(Saved entries)

== Segment start ==

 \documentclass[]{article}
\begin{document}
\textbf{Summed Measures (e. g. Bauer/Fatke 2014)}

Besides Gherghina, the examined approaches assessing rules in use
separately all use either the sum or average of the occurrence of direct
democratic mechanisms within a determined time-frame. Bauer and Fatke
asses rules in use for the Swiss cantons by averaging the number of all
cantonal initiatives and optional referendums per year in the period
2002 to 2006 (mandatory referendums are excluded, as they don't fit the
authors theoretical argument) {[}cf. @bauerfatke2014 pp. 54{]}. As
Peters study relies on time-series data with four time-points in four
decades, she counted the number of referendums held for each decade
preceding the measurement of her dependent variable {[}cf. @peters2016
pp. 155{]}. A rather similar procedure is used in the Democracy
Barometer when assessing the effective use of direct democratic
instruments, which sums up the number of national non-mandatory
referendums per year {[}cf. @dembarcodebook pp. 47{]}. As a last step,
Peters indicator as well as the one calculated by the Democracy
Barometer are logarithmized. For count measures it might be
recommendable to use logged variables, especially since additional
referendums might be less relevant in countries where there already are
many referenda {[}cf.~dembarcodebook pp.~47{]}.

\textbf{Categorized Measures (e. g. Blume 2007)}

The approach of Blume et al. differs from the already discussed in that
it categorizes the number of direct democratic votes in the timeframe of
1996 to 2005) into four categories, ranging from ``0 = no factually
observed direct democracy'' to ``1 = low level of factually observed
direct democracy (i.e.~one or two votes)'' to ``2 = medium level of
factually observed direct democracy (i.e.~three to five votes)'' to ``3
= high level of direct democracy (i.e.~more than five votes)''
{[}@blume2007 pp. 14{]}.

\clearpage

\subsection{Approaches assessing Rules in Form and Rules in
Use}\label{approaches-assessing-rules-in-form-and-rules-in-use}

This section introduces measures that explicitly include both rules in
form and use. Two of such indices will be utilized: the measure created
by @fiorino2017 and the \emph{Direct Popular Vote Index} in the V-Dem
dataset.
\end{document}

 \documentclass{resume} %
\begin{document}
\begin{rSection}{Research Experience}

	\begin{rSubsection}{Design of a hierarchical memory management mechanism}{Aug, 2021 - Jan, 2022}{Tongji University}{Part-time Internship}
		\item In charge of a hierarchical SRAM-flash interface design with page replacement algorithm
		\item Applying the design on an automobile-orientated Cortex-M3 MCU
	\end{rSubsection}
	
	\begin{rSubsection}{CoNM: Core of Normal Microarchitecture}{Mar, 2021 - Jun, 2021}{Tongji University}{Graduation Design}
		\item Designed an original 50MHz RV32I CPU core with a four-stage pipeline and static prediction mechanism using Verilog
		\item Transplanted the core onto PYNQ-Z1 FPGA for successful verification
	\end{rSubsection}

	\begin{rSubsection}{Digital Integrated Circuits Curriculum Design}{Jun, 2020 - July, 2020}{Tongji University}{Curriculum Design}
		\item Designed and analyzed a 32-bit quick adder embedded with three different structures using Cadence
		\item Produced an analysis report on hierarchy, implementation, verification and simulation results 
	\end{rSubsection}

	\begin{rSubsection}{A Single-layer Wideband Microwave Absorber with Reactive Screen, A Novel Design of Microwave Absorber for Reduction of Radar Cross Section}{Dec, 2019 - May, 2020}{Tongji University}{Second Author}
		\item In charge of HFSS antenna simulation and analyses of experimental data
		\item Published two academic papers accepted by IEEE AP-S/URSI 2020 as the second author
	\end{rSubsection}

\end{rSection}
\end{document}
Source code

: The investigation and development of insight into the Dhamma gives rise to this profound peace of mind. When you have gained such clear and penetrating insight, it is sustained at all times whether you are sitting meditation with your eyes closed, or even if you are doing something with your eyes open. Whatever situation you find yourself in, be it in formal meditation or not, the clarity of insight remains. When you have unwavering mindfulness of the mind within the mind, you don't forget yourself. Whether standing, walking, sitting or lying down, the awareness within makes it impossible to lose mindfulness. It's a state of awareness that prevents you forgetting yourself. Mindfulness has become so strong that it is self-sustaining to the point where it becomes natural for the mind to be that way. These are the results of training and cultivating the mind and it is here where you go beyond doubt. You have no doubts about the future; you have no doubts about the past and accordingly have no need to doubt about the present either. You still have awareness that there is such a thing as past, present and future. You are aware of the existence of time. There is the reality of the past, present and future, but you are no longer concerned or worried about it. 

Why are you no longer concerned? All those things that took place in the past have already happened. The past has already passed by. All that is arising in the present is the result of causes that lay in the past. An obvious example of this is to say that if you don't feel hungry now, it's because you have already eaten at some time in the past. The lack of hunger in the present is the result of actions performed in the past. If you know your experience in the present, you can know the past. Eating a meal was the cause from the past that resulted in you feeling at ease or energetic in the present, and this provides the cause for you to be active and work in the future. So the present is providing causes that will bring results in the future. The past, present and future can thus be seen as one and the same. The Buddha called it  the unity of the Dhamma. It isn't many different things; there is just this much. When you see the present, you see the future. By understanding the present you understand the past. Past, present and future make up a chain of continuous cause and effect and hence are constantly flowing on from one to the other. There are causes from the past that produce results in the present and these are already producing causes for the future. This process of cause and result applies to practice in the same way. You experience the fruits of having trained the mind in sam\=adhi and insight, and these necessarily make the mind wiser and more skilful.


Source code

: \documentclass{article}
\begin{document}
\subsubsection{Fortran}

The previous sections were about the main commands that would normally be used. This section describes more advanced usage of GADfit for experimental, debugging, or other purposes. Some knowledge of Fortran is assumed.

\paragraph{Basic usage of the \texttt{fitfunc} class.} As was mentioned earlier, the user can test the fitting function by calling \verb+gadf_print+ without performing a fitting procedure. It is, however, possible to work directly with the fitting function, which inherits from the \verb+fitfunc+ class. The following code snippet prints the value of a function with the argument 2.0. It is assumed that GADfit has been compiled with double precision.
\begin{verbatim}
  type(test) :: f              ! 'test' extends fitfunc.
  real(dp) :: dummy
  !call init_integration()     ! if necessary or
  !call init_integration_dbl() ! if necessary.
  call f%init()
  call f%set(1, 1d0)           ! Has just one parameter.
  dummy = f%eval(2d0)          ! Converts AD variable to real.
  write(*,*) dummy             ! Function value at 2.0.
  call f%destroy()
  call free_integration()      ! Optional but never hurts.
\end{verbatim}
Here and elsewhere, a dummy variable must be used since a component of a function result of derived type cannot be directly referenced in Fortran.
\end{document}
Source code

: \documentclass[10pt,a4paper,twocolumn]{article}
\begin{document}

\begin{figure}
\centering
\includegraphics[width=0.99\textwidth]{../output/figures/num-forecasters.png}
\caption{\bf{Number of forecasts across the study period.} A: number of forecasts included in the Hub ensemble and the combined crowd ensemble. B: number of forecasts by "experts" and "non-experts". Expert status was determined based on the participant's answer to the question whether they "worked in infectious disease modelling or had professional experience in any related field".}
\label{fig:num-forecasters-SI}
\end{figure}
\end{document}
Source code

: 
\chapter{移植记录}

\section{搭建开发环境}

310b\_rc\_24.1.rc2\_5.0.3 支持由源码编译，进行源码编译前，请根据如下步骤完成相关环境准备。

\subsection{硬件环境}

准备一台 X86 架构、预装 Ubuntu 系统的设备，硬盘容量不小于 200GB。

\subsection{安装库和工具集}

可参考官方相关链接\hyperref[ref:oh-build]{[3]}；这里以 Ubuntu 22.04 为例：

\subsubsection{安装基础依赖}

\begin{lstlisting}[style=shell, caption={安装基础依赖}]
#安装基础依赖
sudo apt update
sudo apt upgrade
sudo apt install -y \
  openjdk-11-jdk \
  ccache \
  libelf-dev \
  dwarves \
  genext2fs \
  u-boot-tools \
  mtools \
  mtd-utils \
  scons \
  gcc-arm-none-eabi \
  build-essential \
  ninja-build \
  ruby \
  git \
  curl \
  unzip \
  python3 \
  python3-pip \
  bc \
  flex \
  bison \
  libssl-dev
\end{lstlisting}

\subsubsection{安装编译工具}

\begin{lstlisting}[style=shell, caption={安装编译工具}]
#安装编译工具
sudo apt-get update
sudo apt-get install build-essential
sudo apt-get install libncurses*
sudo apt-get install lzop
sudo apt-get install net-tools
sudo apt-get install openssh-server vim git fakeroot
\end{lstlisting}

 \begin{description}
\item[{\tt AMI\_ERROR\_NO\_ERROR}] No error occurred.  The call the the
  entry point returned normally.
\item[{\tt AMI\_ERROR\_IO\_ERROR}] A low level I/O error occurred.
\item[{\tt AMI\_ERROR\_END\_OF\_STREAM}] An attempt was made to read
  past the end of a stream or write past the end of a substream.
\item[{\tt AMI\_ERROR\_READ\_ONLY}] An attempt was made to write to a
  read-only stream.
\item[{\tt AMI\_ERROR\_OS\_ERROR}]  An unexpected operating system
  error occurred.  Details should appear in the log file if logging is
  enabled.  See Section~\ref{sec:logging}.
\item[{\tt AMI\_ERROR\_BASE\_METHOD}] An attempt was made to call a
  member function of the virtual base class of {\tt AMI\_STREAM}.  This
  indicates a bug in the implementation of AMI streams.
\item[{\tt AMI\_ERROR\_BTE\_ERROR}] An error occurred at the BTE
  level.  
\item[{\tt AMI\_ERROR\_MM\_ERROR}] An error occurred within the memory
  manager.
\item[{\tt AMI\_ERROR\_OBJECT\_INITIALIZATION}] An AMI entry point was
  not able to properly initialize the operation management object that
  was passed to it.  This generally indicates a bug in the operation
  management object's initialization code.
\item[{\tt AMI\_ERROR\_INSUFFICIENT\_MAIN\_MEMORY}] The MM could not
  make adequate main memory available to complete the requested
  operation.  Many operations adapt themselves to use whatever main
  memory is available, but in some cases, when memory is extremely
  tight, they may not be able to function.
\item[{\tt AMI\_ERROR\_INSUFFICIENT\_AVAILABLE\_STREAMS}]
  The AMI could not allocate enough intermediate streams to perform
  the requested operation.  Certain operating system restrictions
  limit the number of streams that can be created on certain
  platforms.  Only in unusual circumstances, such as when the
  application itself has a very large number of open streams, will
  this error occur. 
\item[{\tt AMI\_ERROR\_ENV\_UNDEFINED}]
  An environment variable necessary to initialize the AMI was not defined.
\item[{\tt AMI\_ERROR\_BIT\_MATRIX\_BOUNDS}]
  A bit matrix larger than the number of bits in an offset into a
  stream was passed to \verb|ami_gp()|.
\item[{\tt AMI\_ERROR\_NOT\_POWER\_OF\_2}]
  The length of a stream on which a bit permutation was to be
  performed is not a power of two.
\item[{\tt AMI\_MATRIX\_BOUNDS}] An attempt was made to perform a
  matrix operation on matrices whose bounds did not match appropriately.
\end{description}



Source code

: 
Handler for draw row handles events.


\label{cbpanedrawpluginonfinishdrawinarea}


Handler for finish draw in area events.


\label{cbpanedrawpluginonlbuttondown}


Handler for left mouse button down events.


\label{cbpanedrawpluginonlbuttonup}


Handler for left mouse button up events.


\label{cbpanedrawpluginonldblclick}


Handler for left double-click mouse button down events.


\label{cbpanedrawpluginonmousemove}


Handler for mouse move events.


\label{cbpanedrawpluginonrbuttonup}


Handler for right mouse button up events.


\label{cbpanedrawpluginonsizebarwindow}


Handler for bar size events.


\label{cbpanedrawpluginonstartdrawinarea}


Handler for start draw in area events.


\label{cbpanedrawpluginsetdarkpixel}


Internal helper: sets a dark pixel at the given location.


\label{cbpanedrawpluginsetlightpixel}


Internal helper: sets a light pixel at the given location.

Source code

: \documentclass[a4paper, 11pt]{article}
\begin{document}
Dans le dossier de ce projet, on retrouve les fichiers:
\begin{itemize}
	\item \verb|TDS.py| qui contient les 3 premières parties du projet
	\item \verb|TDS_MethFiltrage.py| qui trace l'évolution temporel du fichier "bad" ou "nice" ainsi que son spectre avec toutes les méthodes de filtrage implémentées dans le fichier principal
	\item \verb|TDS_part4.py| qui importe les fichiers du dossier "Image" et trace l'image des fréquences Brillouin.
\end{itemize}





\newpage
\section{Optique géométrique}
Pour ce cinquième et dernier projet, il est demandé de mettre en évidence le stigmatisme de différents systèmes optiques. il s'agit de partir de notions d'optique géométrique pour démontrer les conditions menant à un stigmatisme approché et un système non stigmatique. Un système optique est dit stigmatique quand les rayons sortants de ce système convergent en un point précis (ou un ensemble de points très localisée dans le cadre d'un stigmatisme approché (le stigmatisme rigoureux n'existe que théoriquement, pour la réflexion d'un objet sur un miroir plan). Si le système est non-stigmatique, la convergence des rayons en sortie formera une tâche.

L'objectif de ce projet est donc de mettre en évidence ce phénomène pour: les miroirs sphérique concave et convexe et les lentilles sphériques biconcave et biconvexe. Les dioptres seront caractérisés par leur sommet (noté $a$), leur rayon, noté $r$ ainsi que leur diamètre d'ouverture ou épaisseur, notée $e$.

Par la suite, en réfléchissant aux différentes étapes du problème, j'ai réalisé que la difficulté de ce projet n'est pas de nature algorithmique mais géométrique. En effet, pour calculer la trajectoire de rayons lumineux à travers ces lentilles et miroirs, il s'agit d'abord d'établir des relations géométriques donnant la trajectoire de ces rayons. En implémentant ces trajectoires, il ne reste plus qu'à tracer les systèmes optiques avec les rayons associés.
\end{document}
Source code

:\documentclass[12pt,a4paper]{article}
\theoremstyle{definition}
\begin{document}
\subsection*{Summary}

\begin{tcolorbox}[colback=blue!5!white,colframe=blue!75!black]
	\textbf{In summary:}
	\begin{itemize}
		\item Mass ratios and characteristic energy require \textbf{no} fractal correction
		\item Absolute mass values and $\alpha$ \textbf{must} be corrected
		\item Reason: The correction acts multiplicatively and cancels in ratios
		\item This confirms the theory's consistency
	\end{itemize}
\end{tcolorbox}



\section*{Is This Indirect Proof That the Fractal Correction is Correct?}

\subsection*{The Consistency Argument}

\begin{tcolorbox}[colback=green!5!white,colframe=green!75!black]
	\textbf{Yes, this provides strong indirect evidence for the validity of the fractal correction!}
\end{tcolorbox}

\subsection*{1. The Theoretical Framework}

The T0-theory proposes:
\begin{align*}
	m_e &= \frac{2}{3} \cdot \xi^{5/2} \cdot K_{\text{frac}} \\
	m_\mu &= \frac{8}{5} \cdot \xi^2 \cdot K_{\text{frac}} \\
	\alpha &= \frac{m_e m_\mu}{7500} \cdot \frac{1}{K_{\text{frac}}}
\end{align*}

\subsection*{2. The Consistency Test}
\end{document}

== Segment end ==

● **Task goal**: Looking at the data above, count each line that holds the word "rSection" and report the count alone.

● **Response**: 2